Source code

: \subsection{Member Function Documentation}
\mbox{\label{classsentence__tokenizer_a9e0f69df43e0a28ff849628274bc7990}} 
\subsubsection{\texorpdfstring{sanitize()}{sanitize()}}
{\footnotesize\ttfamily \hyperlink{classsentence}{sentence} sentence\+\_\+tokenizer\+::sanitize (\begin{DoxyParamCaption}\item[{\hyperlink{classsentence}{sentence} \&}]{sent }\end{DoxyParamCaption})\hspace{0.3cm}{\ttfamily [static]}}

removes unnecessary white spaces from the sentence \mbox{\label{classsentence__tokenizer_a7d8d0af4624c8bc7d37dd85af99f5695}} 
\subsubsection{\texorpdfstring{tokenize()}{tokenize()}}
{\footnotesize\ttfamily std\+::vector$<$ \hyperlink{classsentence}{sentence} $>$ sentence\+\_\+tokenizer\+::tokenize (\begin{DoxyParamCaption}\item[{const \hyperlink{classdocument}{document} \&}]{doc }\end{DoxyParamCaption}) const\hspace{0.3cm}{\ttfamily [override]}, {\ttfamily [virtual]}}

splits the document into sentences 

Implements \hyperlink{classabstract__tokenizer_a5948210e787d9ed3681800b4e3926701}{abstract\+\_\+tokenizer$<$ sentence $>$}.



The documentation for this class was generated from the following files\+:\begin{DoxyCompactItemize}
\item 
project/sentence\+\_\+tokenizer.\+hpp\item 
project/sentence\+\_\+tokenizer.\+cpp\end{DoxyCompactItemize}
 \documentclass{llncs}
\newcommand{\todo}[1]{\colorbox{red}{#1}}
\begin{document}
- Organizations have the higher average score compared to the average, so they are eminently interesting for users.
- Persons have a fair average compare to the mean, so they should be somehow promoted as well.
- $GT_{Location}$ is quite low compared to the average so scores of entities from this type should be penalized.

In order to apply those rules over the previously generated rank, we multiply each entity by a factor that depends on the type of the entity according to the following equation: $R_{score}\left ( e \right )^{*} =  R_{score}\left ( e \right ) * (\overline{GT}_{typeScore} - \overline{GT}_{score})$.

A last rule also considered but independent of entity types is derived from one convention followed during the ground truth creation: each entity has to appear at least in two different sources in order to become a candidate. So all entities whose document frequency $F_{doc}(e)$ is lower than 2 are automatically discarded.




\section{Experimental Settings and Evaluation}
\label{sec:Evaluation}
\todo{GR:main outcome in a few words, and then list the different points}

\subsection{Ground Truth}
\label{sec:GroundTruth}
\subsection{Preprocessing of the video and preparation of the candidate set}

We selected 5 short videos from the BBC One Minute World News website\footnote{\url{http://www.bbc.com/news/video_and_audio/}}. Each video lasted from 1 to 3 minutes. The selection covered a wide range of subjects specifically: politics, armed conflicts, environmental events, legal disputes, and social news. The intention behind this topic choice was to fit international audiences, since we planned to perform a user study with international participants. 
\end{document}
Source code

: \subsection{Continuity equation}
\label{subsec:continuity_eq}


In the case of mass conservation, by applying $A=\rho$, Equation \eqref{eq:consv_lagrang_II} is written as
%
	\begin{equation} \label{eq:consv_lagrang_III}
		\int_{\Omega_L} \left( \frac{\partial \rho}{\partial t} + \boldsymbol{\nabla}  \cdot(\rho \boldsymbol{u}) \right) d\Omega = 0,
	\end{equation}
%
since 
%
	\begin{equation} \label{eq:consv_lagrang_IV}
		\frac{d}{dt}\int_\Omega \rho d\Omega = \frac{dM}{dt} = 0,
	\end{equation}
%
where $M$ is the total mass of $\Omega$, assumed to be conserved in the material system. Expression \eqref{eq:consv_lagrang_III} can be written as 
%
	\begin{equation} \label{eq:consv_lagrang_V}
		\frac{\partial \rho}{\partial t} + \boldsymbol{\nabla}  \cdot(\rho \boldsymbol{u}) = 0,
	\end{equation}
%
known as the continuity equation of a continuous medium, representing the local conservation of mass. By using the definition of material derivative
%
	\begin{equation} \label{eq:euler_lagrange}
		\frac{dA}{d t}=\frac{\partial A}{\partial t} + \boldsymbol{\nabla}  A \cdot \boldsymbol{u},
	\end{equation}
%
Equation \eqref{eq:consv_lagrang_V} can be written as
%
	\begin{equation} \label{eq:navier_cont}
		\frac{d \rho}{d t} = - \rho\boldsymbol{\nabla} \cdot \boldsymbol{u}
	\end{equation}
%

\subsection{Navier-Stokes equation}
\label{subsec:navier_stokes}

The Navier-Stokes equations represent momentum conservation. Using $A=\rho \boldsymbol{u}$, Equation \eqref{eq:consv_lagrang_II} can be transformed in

-*-*-

**WHAT THE TASK REQUIRES**
Count how many lines of the entries contain the word "they"; only the number should appear in the reply.

**SOLUTION**
2